In a sixth aspect, a network device is provided, which includes a processor and a memory. The memory is configured to store a computer program, and the processor is configured to call the computer program stored in the memory and run the computer program, to enable the network device to perform the method in the above second aspect.

In a seventh aspect, an apparatus is provided to implement the method in any one of the first and second aspects above.

In some embodiments, the apparatus includes: a processor, which is configured to call a computer program from a memory and run the computer program, to enable a device equipped with the apparatus to perform the method in any one of the first and second aspects described above.

In an eighth aspect, a non-transitory computer-readable storage medium is provided, which is configured to store a computer program, the computer program enabling a computer to perform the method in any one of the first and second aspects above.

In a ninth aspect, a computer program product is provided, which includes computer program instructions, the computer program instructions enabling a computer to perform the method in any one of the first and second aspects above.

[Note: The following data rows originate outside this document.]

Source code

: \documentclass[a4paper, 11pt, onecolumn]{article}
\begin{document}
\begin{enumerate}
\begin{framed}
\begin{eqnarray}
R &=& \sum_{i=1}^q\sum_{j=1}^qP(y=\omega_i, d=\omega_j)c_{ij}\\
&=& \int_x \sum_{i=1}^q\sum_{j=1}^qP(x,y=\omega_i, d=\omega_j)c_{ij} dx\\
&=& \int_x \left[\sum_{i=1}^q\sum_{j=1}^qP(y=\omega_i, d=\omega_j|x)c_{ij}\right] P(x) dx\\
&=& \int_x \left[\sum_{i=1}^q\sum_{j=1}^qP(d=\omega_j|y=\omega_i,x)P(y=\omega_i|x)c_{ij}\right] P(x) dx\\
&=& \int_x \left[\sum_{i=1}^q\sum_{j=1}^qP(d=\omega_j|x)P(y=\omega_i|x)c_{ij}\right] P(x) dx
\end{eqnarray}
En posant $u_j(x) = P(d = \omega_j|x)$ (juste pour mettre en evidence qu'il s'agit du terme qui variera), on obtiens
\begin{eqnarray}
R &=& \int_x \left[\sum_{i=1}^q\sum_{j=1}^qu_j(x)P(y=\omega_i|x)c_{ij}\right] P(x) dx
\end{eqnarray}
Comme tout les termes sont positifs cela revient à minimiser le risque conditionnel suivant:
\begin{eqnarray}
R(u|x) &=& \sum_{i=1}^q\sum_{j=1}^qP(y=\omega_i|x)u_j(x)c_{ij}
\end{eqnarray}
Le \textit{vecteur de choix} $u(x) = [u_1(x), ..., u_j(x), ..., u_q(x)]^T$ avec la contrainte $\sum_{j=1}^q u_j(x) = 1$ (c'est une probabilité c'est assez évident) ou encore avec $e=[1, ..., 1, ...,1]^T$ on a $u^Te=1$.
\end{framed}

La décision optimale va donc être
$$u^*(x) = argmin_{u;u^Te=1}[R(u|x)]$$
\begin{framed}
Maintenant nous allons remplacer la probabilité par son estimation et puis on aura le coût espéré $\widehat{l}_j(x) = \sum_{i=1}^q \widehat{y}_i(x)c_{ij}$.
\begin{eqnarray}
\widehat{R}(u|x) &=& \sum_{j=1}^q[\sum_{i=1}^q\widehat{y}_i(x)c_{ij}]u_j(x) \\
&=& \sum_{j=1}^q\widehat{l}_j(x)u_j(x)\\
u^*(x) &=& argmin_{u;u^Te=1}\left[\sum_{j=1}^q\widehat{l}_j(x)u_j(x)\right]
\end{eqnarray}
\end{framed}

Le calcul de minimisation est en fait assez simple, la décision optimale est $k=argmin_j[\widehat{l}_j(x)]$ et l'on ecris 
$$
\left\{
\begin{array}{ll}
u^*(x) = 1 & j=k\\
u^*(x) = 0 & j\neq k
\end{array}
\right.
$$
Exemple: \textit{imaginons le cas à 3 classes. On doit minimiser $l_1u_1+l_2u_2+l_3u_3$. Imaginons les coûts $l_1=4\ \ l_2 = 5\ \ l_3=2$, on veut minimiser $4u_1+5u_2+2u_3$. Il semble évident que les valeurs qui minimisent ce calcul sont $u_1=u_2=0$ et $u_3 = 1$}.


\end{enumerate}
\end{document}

In a tenth aspect, a computer program is provided. The computer program, when executed on a computer, enables the computer to perform the method in any one of the first and second aspects above.

Technical solutions in the embodiments of the present disclosure will be described below with reference to the drawings in the embodiments of the present disclosure. Obviously, the described embodiments are only part of the embodiments of the present disclosure, rather than all of the embodiments. With respect to the embodiments of the present disclosure, all other embodiments acquired by ordinary technicians in the field shall fall within the scope of protection of the present disclosure.

The technical solutions of the embodiments of the present disclosure may be applied to various communication systems, such as: a global system of mobile communication (GSM) system, a code division multiple access (CDMA) system, a wideband code division multiple access (WCDMA) system, a general packet radio service (GPRS), a long term evolution (LTE) system, an advanced long term evolution (LTE-A) system, a new radio (NR) system, an NR system evolution system, an LTE-based access to unlicensed spectrum (LTE-U) system, an NR-based access to unlicensed spectrum (NR-U) system, a non-terrestrial networks (NTN) system, a universal mobile telecommunication system (UMTS), wireless local area networks (WLAN), internet of things (IoT), a wireless fidelity (WiFi), a 5th-generation (5G) system, a 6th-generation communication (6G) system, or other communication systems.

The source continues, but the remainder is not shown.